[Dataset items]
═══
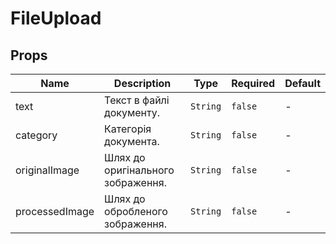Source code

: # FileUpload

## Props

<!-- @vuese:FileUpload:props:start -->
|Name|Description|Type|Required|Default|
|---|---|---|---|---|
|text|Текст в файлі документу.|`String`|`false`|-|
|category|Категорія документа.|`String`|`false`|-|
|originalImage|Шлях до оригінального зображення.|`String`|`false`|-|
|processedImage|Шлях до обробленого зображення.|`String`|`false`|-|

<!-- @vuese:FileUpload:props:end -->


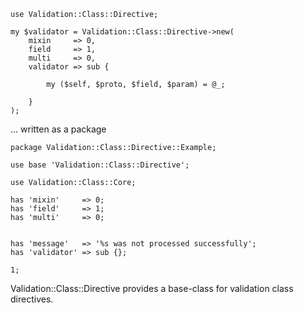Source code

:     use Validation::Class::Directive;

    my $validator = Validation::Class::Directive->new(
        mixin     => 0,
        field     => 1,
        multi     => 0,
        validator => sub {

            my ($self, $proto, $field, $param) = @_;

        }
    );

... written as a package

    package Validation::Class::Directive::Example;

    use base 'Validation::Class::Directive';

    use Validation::Class::Core;

    has 'mixin'     => 0;
    has 'field'     => 1;
    has 'multi'     => 0;
    

    has 'message'   => '%s was not processed successfully';
    has 'validator' => sub {};

    1;

Validation::Class::Directive provides a base-class for validation class
directives.
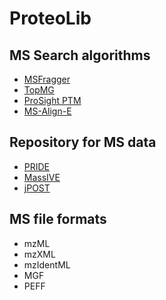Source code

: # ProteoLib

  ## MS Search algorithms
  * [MSFragger](https://github.com/anuragraj/ProteoLib/blob/master/MSFragger.md)
  * [TopMG](https://github.com/anuragraj/ProteoLib/blob/master/TopMG.md)
  * [ProSight PTM](https://github.com/anuragraj/ProteoLib/blob/master/ProSight%20PTM.md)
  * [MS-Align-E](https://github.com/anuragraj/ProteoLib/blob/master/MS-Align-E.md)

  ## Repository for MS data

  * [PRIDE](https://www.ebi.ac.uk/pride/archive/)
  * [MassIVE](https://massive.ucsd.edu/ProteoSAFe/static/massive.jsp)
  * [jPOST](https://jpostdb.org/)

  ## MS file formats
  * mzML
  * mzXML
  * mzIdentML
  * MGF
  * PEFF
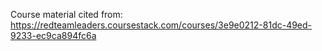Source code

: Course material cited from: https://redteamleaders.coursestack.com/courses/3e9e0212-81dc-49ed-9233-ec9ca894fc6a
═══
[WHAT THE TASK ASKS]
Set down every entry exactly as it appears, but skip the pictures.

[RESULT FOR THIS EXERCISE]
Source code

: # FileUpload

## Props

<!-- @vuese:FileUpload:props:start -->
|Name|Description|Type|Required|Default|
|---|---|---|---|---|
|text|Текст в файлі документу.|`String`|`false`|-|
|category|Категорія документа.|`String`|`false`|-|
|originalImage|Шлях до оригінального зображення.|`String`|`false`|-|
|processedImage|Шлях до обробленого зображення.|`String`|`false`|-|

<!-- @vuese:FileUpload:props:end -->


Source code

:     use Validation::Class::Directive;

    my $validator = Validation::Class::Directive->new(
        mixin     => 0,
        field     => 1,
        multi     => 0,
        validator => sub {

            my ($self, $proto, $field, $param) = @_;

        }
    );

... written as a package

    package Validation::Class::Directive::Example;

    use base 'Validation::Class::Directive';

    use Validation::Class::Core;

    has 'mixin'     => 0;
    has 'field'     => 1;
    has 'multi'     => 0;
    

    has 'message'   => '%s was not processed successfully';
    has 'validator' => sub {};

    1;

Validation::Class::Directive provides a base-class for validation class
directives.
Source code

: # ProteoLib

  ## MS Search algorithms
  * [MSFragger](https://github.com/anuragraj/ProteoLib/blob/master/MSFragger.md)
  * [TopMG](https://github.com/anuragraj/ProteoLib/blob/master/TopMG.md)
  * [ProSight PTM](https://github.com/anuragraj/ProteoLib/blob/master/ProSight%20PTM.md)
  * [MS-Align-E](https://github.com/anuragraj/ProteoLib/blob/master/MS-Align-E.md)

  ## Repository for MS data

  * [PRIDE](https://www.ebi.ac.uk/pride/archive/)
  * [MassIVE](https://massive.ucsd.edu/ProteoSAFe/static/massive.jsp)
  * [jPOST](https://jpostdb.org/)

  ## MS file formats
  * mzML
  * mzXML
  * mzIdentML
  * MGF
  * PEFF
Source code

: Course material cited from: https://redteamleaders.coursestack.com/courses/3e9e0212-81dc-49ed-9233-ec9ca894fc6a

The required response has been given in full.